House Resolution 1207 calls for a complete audit of the Federal Reserve and removes many significant barriers toward transparency of our monetary system. This bill now has 282 co-sponsors, with support from both Republicans and Democrats. Sen. Bernie Sanders has introduced a companion bill in the Senate, S 604, which will hopefully begin to gain momentum as well.
   The main argument against HR 1207 seems to be that congressional oversight over the Federal Reserve is government interference in the free market. This argument shows a misunderstanding of what a free market is.
   Fundamentally, you cannot defend the Federal Reserve and the free market at the same time. The Federal Reserve negates the very foundation of a free market by artificially manipulating the price and supply of money — the life blood of the economy.

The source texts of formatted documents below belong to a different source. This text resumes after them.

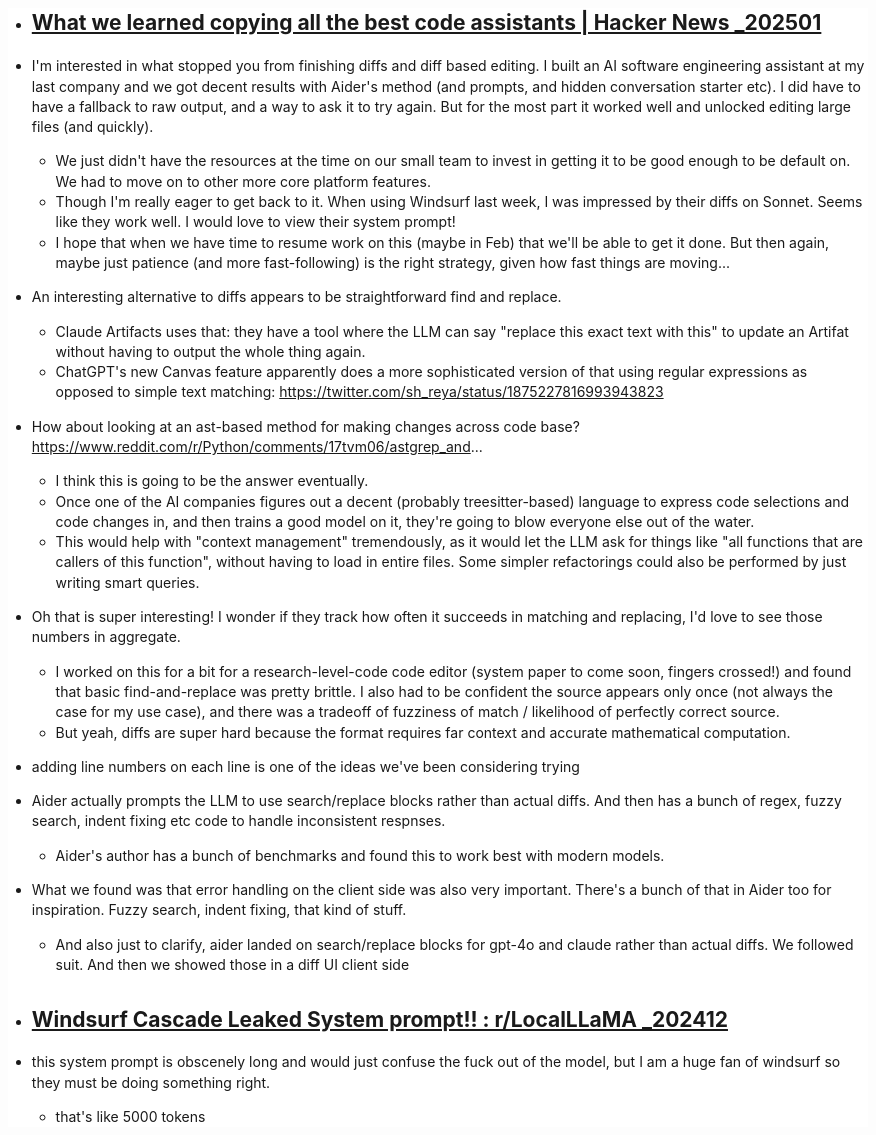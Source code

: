 - ## [What we learned copying all the best code assistants | Hacker News _202501](https://news.ycombinator.com/item?id=42586042)
- I'm interested in what stopped you from finishing diffs and diff based editing. I built an AI software engineering assistant at my last company and we got decent results with Aider's method (and prompts, and hidden conversation starter etc). I did have to have a fallback to raw output, and a way to ask it to try again. But for the most part it worked well and unlocked editing large files (and quickly).
  - We just didn't have the resources at the time on our small team to invest in getting it to be good enough to be default on. We had to move on to other more core platform features.
  - Though I'm really eager to get back to it. When using Windsurf last week, I was impressed by their diffs on Sonnet. Seems like they work well. I would love to view their system prompt!
  - I hope that when we have time to resume work on this (maybe in Feb) that we'll be able to get it done. But then again, maybe just patience (and more fast-following) is the right strategy, given how fast things are moving...

- An interesting alternative to diffs appears to be straightforward find and replace.
  - Claude Artifacts uses that: they have a tool where the LLM can say "replace this exact text with this" to update an Artifat without having to output the whole thing again.
  - ChatGPT's new Canvas feature apparently does a more sophisticated version of that using regular expressions as opposed to simple text matching: https://twitter.com/sh_reya/status/1875227816993943823
- How about looking at an ast-based method for making changes across code base? https://www.reddit.com/r/Python/comments/17tvm06/astgrep_and...
  - I think this is going to be the answer eventually.
  - Once one of the AI companies figures out a decent (probably treesitter-based) language to express code selections and code changes in, and then trains a good model on it, they're going to blow everyone else out of the water.
  - This would help with "context management" tremendously, as it would let the LLM ask for things like "all functions that are callers of this function", without having to load in entire files. Some simpler refactorings could also be performed by just writing smart queries.

- Oh that is super interesting! I wonder if they track how often it succeeds in matching and replacing, I'd love to see those numbers in aggregate.
  - I worked on this for a bit for a research-level-code code editor (system paper to come soon, fingers crossed!) and found that basic find-and-replace was pretty brittle. I also had to be confident the source appears only once (not always the case for my use case), and there was a tradeoff of fuzziness of match / likelihood of perfectly correct source.
  - But yeah, diffs are super hard because the format requires far context and accurate mathematical computation.

- adding line numbers on each line is one of the ideas we've been considering trying

- Aider actually prompts the LLM to use search/replace blocks rather than actual diffs. And then has a bunch of regex, fuzzy search, indent fixing etc code to handle inconsistent respnses.
  - Aider's author has a bunch of benchmarks and found this to work best with modern models.
- What we found was that error handling on the client side was also very important. There's a bunch of that in Aider too for inspiration. Fuzzy search, indent fixing, that kind of stuff.
  - And also just to clarify, aider landed on search/replace blocks for gpt-4o and claude rather than actual diffs. We followed suit. And then we showed those in a diff UI client side

- ## [Windsurf Cascade Leaked System prompt!! : r/LocalLLaMA _202412](https://www.reddit.com/r/LocalLLaMA/comments/1h7sjyt/windsurf_cascade_leaked_system_prompt/)
- this system prompt is obscenely long and would just confuse the fuck out of the model, but I am a huge fan of windsurf so they must be doing something right.
  - that's like 5000 tokens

   In a free market, interest rates, like the price of any other consumer good, are decentralized and set by the market. The only legitimate constitutional role of government in monetary policy is to protect the integrity of the monetary unit and defend against counterfeiters.
   Instead, Congress has abdicated this responsibility to a cabal of elite, quasi-government banks that,  nstead of stabilizing the economy, have destabilized it. It took less than two decades for the Federal Reserve to bring on the Great Depression of the 1930s. It has also inflated away the value of currency by more than 96 percent since its inception in 1913. It has invisibly stolen from the poor and given to the rich through this controlled inflation and now openly stolen through recent bank bailouts. It has predictably exacerbated the very problem it was meant to solve.
   Detractors have also argued that the Federal Reserve must remain immune from the political process, and that more congressional oversight would distort their very important decisions. On the contrary, the Federal Reserve is already heavily entrenched in the political process, as the chairman is a political appointee.
   High level officials routinely make the rounds between positions at the Federal Reserve, member banks, and the Treasury, taking care of friends and each other along the way.
   As far as the foolishness of placing complex monetary policy decisions in the hands of politicians — I couldn’t agree more. No politician or central banker, no matter how brilliant, is smart enough to know more than the market itself. The failure of central economic planning has been witnessed over and over.
   To understand how unwise it is to have the Federal Reserve, one must understand the magnitude of the privileges. It has been given the power to create money, by the trillions, and to give it to friends, under any terms, with little or no meaningful oversight or accountability.
Thus the loudest arguments against greater transparency are likely to come from those friends, and understandably so.
   However, it is the responsibility of every member of Congress to represent the interests of the people that sent them to Washington and find out what has been happening with our money. As the branch of government with the power of the purse, Congress has no other reasonable choice when the economy is in the shape that it is in.